Robbinsdale schools superintendent Stan Mack is hoping to rub the magic stimulus funding lamp and get ... a new school.

With less than two months remaining as superintendent before he retires, Mack is hoping the district can plug into school construction and renovation aid funds that are part of President Obama's huge stimulus plan, designed to help rev up the recession-mired national economy. Mack said he and the school board are shooting for $20 million to $24 million, enough to build a new 1,000-student elementary school near the border of Robbinsdale and Brooklyn Center, in the northeastern part of the district.

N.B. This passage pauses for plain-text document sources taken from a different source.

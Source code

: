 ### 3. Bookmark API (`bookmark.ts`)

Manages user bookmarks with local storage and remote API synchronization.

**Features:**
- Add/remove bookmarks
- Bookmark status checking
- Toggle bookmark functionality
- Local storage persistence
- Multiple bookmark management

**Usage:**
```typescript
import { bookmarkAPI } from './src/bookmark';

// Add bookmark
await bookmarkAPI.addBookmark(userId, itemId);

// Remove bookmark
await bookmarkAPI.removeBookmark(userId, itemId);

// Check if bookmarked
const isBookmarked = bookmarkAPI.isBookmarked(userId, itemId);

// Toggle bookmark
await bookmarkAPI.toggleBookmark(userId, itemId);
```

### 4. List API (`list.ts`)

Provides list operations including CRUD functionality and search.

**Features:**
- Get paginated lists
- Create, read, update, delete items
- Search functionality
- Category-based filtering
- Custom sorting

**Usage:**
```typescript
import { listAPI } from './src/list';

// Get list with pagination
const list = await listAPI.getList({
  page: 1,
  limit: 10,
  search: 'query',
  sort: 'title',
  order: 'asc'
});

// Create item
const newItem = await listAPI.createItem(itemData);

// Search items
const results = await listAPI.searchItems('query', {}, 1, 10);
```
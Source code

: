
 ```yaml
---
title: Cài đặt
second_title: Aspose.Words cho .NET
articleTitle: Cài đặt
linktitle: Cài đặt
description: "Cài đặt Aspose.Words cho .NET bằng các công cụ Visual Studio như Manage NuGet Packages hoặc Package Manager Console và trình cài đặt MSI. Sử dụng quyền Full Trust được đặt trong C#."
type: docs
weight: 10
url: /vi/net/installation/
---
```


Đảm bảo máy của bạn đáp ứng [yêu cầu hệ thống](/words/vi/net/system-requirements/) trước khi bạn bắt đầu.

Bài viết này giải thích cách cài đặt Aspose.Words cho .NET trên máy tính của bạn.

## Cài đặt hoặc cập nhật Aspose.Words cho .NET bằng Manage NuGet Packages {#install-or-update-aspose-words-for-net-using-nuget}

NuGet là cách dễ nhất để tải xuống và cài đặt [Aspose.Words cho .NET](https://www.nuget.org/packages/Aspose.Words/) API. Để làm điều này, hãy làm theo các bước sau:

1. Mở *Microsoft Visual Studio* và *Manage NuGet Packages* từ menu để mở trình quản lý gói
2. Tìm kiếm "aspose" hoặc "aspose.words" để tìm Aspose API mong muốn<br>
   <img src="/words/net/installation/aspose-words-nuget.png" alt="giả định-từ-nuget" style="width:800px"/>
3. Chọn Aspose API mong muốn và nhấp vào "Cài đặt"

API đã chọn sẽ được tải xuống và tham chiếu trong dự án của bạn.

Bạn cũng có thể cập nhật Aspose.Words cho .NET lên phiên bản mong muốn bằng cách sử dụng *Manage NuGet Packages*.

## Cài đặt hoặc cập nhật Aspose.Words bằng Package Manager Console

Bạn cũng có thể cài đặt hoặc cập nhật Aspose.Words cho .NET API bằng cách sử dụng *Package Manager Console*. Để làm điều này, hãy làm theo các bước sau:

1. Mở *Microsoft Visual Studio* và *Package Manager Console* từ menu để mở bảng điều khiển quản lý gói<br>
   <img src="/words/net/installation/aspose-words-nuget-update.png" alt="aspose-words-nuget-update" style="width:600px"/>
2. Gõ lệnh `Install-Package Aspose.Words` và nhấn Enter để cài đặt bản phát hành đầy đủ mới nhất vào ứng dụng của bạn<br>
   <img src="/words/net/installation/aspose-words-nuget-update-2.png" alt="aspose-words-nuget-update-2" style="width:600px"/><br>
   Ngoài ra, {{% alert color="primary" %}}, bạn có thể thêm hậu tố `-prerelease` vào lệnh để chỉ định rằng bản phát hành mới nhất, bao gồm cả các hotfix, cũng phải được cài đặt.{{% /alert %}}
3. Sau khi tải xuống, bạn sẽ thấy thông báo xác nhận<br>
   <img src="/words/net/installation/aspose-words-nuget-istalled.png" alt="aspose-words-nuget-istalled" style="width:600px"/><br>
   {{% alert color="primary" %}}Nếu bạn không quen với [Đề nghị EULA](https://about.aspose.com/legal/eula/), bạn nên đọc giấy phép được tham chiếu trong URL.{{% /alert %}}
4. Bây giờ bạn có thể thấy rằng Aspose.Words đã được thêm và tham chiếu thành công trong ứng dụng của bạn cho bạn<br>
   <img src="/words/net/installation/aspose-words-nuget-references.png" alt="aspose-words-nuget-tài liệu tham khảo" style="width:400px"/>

The idea would be to have a new school replace Northport Elementary in Brooklyn Center and Lakeview Elementary in Robbinsdale. Both schools are so sorely in need of repairs that it would cost an estimated $15 million to renovate Lakeview and $22 million to renovate Northport.

In fact, Mack said, the state Department of Education figured the costs of renovating the schools to be so high that they would not let the district issue the bonds needed to do the work. So, the search for new school possibilities began. Trying to raise the money from taxpayers to build one seemed a non-starter. The district is shutting down two elementary schools and one middle school at the end of this school year, saving $2 million a year in the process.

"In this economy, it doesn't seem prudent at all to try to build replacement schools," Mack said. Besides, the district has gone to the voters twice in the last two years for more tax revenues, getting nothing in 2007, but approval last year for a tax levy that brings in $9.4 million a year over seven years.

The federal stimulus package will feed hundreds of millions of dollars to Minnesota school districts over the next couple of years. But it's a Byzantine system of different pots of money and conditions for their use that still has many superintendents and school boards scratching their heads.

Tens of millions are dollars are available for school construction and renovation, according to the Minnesota Department of Education, but that's mostly in the form of tax credits that would lower the interest rates on bonds issued by districts. In contrast, the Robbinsdale district wants the entire construction cost paid for, no strings attached.

"The goal is to get a grant that pays for the school," said district spokesman Jeff Dehler. "And, therefore, no obligation to the local taxpayer."

Robbinsdale is one of the few north metro school districts angling for stimulus construction funds. Brooklyn Center would like to get about $200,000 to help it build a medical clinic in the high school, and replace the floor and refurbish the locker rooms in the junior high school gym, said superintendent Keith Lester. Most other neighboring districts say they simply don't need construction funds right now, though they will eagerly use other, nonconstruction stimulus funds in the months to come.

Mack puts the use of federal funds to build a school in the context of the last major financial crisis -- the Great Depression of the 1930s -- and the Roosevelt administration's efforts to stem the horrific loss of jobs and capital with massive public works programs.

"I kind of relate it to a 21st-century WPA [Works Progress Administration]," said Mack, referring to one such public works effort in the 1930s. "We're dealing with a similar situation. The federal response at that time was to put money into projects we have benefitted from in the long term ... If that's the direction we want to go in, children should be a central part of that. ... We would produce a good school for the future for the northeastern part of the district, and also produce a number of new construction jobs."

Both Mack and Dehler concede that the stimulus windfall they are seeking is a long shot.

"If it works out, great," Dehler said. "But it really seems it would be like lightning striking in the same place twice. We'd be pretty lucky."

That hasn't prevented district officials from contacting the two Congressmen -- Democrat Keith Ellison and Republican Erik Paulsen -- who represent the district. They've also contacted Robbinsdale and Brooklyn Center officials. District officials are scoping out several potential school sites in the northeast, and Mack insists that the district could move quickly to get a site, architects, and the construction process moving along once any stimulus money comes through. Those odds are probably slim.

"The dreaming is a lot of fun," Mack said. "But reality would be a lot more fun if we got to that place."